### ACTIVITY
Each line in the entries below that holds the word "Updated" belongs in the answer.

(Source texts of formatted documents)
== Segment start ==

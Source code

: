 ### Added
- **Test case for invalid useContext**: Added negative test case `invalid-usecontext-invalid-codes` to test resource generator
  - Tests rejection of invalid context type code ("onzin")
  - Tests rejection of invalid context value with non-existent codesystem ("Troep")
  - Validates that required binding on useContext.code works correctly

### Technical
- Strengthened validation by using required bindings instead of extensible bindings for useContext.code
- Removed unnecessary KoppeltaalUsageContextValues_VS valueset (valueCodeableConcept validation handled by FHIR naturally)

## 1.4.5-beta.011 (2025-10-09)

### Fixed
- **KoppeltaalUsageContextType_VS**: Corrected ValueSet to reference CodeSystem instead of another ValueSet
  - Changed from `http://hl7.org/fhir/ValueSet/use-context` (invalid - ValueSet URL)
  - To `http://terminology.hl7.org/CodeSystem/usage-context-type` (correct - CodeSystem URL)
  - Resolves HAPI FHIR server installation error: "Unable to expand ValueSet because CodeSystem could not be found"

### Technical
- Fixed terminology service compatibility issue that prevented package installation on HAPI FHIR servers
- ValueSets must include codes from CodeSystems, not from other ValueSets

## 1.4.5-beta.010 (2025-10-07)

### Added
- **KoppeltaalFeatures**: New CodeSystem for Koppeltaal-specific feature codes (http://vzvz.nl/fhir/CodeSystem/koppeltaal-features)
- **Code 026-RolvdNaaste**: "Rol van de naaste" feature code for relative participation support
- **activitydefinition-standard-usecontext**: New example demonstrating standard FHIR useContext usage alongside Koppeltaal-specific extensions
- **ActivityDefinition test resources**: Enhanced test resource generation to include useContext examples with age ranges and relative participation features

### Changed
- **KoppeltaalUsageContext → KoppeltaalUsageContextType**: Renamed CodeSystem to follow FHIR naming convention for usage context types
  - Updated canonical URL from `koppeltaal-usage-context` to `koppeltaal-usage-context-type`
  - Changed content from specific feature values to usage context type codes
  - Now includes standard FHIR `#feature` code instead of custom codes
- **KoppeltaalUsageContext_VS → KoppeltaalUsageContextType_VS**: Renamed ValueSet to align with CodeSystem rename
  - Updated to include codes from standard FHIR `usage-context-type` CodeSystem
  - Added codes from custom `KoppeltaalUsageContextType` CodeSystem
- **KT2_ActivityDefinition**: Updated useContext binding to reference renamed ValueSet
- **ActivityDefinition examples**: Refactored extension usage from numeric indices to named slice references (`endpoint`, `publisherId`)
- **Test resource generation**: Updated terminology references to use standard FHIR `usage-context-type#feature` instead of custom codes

== Segment end ==
== Segment start ==

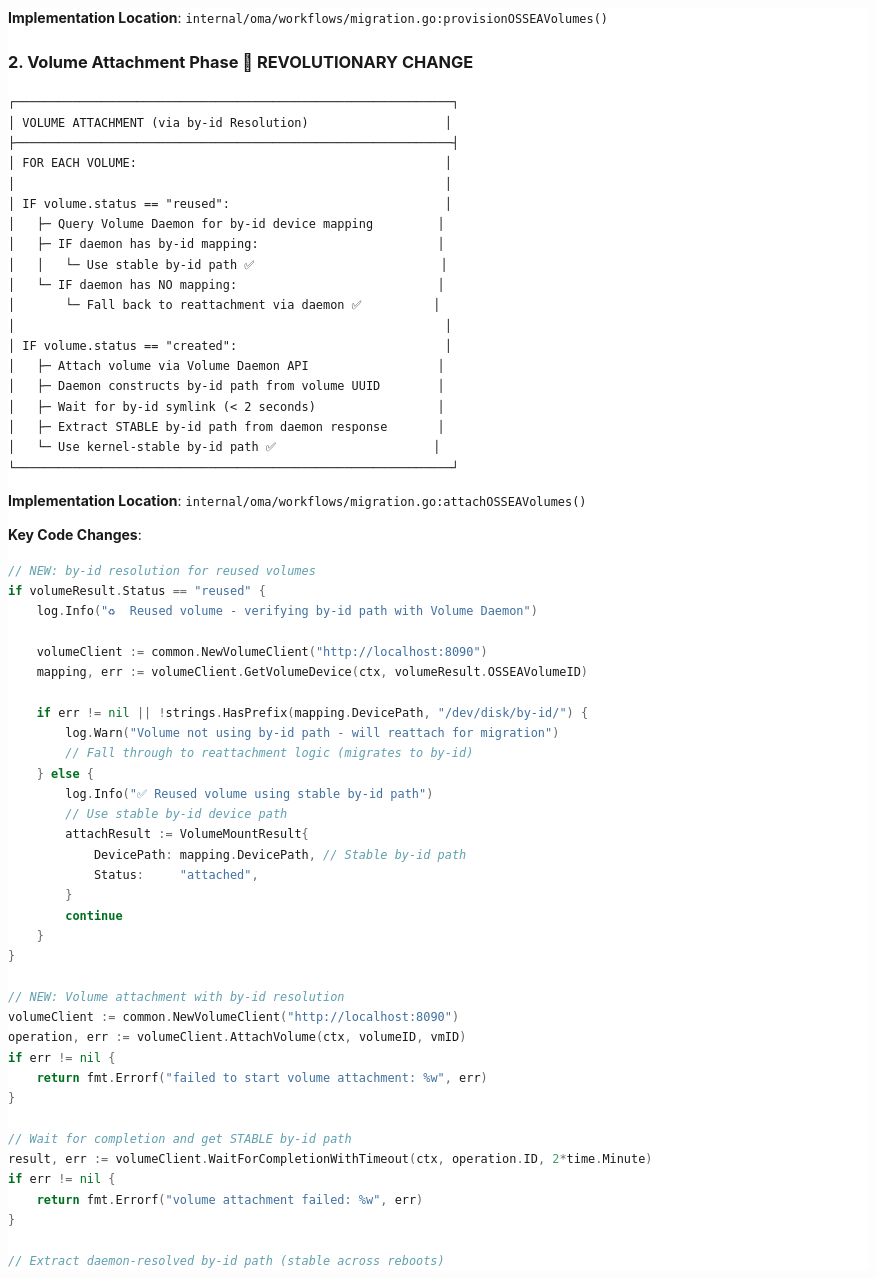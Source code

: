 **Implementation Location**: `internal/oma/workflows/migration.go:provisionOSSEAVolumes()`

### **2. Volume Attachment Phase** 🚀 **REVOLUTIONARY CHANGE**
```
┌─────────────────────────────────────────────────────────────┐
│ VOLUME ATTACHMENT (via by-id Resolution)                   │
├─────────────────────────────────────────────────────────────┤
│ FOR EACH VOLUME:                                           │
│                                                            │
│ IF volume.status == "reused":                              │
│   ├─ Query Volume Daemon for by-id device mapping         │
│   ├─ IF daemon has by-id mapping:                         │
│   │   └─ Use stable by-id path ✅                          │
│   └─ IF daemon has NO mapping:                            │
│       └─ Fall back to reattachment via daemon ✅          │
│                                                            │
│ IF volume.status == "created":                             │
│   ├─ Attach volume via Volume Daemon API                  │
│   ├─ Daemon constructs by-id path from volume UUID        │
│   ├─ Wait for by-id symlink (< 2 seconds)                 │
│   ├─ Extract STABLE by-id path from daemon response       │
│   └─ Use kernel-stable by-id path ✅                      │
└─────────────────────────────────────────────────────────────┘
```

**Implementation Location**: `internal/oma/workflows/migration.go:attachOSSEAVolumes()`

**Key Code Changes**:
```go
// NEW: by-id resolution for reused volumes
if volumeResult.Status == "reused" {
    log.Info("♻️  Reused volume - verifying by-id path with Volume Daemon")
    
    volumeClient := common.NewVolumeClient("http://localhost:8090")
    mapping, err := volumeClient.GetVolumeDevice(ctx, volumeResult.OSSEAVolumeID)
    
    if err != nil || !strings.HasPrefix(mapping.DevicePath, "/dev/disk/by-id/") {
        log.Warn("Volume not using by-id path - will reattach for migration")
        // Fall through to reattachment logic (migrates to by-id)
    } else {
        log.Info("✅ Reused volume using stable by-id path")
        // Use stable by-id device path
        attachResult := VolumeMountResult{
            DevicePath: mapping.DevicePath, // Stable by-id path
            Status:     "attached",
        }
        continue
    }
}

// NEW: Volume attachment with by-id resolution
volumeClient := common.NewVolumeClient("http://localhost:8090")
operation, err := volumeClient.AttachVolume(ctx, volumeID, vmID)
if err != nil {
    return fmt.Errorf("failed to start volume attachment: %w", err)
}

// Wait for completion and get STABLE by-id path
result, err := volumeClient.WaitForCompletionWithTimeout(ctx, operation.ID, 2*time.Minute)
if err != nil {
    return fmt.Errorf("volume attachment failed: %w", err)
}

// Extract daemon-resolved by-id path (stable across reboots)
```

== Segment end ==

### FINAL ANSWER
  - Updated canonical URL from `koppeltaal-usage-context` to `koppeltaal-usage-context-type`
  - Updated to include codes from standard FHIR `usage-context-type` CodeSystem
- **KT2_ActivityDefinition**: Updated useContext binding to reference renamed ValueSet
- **Test resource generation**: Updated terminology references to use standard FHIR `usage-context-type#feature` instead of custom codes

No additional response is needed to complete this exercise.